• **Task description**
Every line below between the one holding "3. Add a comment" and the one holding "6. Write pseudocode", inclusive, should be copied exactly, and no other line.

(Data records)
————

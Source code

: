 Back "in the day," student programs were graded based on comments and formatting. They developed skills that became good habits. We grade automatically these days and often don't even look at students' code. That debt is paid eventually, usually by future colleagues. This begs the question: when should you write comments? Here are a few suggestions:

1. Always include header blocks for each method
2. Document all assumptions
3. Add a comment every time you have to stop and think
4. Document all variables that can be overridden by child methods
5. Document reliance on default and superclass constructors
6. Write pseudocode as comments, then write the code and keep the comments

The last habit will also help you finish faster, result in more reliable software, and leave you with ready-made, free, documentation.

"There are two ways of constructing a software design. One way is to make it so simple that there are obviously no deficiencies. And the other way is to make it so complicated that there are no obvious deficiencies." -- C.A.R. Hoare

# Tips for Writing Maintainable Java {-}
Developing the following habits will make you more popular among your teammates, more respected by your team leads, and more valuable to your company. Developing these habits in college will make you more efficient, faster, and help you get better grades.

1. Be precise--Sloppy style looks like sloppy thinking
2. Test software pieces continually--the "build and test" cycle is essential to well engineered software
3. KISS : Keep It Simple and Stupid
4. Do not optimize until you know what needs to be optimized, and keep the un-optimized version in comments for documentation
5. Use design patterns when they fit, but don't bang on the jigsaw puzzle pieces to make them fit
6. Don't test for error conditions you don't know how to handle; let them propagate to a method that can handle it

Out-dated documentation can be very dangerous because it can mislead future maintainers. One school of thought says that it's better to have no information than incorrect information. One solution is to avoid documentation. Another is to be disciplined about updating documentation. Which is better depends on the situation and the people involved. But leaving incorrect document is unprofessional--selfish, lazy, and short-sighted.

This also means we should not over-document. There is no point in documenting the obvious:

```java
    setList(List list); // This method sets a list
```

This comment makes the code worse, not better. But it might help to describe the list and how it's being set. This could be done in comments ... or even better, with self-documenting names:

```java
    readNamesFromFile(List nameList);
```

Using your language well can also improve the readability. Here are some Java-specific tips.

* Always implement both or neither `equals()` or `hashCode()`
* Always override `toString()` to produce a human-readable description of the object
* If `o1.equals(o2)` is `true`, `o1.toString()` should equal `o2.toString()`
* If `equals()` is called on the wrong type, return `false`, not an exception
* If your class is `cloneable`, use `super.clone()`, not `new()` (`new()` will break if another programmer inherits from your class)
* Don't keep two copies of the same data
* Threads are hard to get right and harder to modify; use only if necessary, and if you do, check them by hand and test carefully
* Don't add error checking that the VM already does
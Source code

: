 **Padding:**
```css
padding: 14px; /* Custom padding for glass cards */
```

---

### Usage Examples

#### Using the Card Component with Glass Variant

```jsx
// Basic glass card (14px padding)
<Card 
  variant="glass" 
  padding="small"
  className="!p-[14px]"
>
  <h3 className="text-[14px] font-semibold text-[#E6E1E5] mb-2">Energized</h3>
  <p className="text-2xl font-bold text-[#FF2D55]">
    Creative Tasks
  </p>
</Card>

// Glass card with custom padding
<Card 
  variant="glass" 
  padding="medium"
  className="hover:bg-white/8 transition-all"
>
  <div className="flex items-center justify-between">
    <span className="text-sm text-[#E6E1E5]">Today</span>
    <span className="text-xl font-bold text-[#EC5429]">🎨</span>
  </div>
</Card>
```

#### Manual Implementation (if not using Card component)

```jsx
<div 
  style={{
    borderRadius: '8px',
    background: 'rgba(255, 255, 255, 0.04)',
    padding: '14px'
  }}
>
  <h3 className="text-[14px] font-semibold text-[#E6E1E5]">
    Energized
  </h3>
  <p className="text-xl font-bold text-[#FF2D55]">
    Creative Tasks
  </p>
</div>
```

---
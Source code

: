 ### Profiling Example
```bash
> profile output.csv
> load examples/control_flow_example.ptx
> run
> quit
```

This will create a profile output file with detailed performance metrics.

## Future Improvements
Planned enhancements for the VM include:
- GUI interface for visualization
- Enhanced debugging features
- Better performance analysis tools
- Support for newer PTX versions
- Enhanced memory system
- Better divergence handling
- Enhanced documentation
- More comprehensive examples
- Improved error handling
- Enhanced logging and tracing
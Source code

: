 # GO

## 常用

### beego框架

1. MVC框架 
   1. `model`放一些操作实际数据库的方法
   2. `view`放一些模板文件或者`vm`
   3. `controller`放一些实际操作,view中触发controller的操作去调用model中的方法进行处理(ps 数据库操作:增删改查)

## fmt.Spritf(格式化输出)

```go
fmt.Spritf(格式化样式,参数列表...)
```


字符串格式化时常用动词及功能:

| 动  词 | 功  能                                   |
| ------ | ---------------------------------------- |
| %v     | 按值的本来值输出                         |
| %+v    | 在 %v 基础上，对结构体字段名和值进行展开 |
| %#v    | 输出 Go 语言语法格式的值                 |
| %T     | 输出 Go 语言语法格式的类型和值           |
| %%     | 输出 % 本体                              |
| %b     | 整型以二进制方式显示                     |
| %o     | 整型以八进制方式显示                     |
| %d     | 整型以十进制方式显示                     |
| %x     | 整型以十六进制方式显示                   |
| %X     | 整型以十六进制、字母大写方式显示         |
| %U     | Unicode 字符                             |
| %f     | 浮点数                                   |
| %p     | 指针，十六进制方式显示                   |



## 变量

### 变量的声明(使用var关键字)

————

• **Result**
3. Add a comment every time you have to stop and think
4. Document all variables that can be overridden by child methods
5. Document reliance on default and superclass constructors
6. Write pseudocode as comments, then write the code and keep the comments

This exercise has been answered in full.